Sono un po' confuso, e quindi ti chiederei un chiarimento: non capisco a che livello parli di "riti". Sono riti eseguiti dai giocatori, al tavolo (tipo, tirare i dadi in un certo modo, o consocere l'ambientazione)? Sono riti eseguiti dai personaggi (uccidere un mostro, conquistare la dama,...)?
E il "ritorno", è ai personaggi o ai giocatori?

Cioè, in cosa consistono ad esempio questi riti, come si fanno secondo te, cosa si ottiene, e perchè è importante?

All'inizio pensavo anche io soltanto ai riti eseguiti dal personaggio, che hanno un ritorno gratificante al giocatore (posto che ci sia una certa empatia tra giocatore e il suo personaggio). E questi sono di fatto dei "surrogati" di riti di passaggio ancestrali, laddove questi riti non siano più socialmente accettabili, condotti da personaggi eroici (anche in senso negativo).

Pero' Simone mi ha fatto riflettere e osservare che anche i giocatori sono accumunati da rituali collettivi, per esempio la conoscenza profonda e una fiducia incondizionata in una certa cultura di genere (o anche solo di una ambientazione, un regolamento complesso, ecc.).

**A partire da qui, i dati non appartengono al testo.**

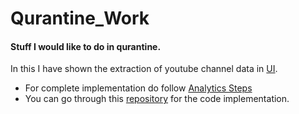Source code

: # Qurantine_Work
#### Stuff I would like to do in qurantine.
In this I have shown the extraction of youtube channel data in [UI](https://github.com/ripulagrawal98/Qurantine_Work/blob/master/Demo_Video.mp4).<br>
* For complete implementation do follow [Analytics Steps](https://www.analyticssteps.com/blogs)
* You can go through this [repository](https://github.com/ripulagrawal98/Analytic_Steps/tree/master/Extract-YouTube-ChannelData) for the code implementation.

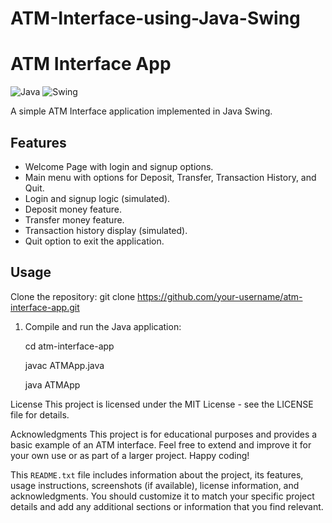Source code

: # ATM-Interface-using-Java-Swing

# ATM Interface App

![Java](https://img.shields.io/badge/language-Java-orange.svg)
![Swing](https://img.shields.io/badge/library-Swing-blue.svg)

A simple ATM Interface application implemented in Java Swing.

## Features
- Welcome Page with login and signup options.
- Main menu with options for Deposit, Transfer, Transaction History, and Quit.
- Login and signup logic (simulated).
- Deposit money feature.
- Transfer money feature.
- Transaction history display (simulated).
- Quit option to exit the application.

## Usage
 Clone the repository:
   git clone https://github.com/your-username/atm-interface-app.git

1. Compile and run the Java application:

    cd atm-interface-app

    javac ATMApp.java

    java ATMApp


License
This project is licensed under the MIT License - see the LICENSE file for details.

Acknowledgments
This project is for educational purposes and provides a basic example of an ATM interface.
Feel free to extend and improve it for your own use or as part of a larger project.
Happy coding!


This `README.txt` file includes information about the project, its features, usage instructions, screenshots (if available), license information, and acknowledgments. You should customize it to match your specific project details and add any additional sections or information that you find relevant.
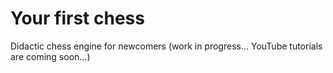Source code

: # Your first chess
Didactic chess engine for newcomers
(work in progress... YouTube tutorials are coming soon...)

Un collante FORTISSIMO tale da tenere sulle sedie, seduta dopo seduta, persone anche se di simile estrazione culturale, ma con giochi effettivamente primitivi e incoerenti.

Scenari opposti ma mossi dalla stessa necessità di comunicare, penso per desiderio di affermazione ed accettazione.

In effetti si dice spesso che i giochi che richiedono una costanza seriale sono un po' passati di moda e che per coinvolgere le persone piu' giovani ci vogliono giochi dall'ingresso meno ripido o dalla preparazione piu' breve, perché i ventenni di oggi (estremizzo) non hanno voglia di eccessivi sbattimenti o non hanno tempo o cose del genere.

Eppure non credo che i ventenni del decennio d'oro del gdr tradizionale (tra cui io stesso) fossero meno impegnati dei ventenni di oggi, o che avessero meno cose da fare. Ma a questi non infastidiva il vedersi settimanalmente a casa di Mario per giocare, per dirci, al Richiamo di Chthulhu. Anzi, avvertivano (avvertivamo) un certo disagio malinconico quando si rompeva questa ritualità.

Quello che è cambiato in questo ricambio generazionale è l'accesso alla cultura di genere, e il suo sdoganamento fino ad un mezzo espressivo "quasi" mainstream. Cosi', rotto il senso di appartenenza ad una elite, di colpo la serialità diventa una palla al piede ed i giochi mostrano la loro incoerenza (che hanno sempre avuto, ma a cui nessuno aveva mai seriamente pensato).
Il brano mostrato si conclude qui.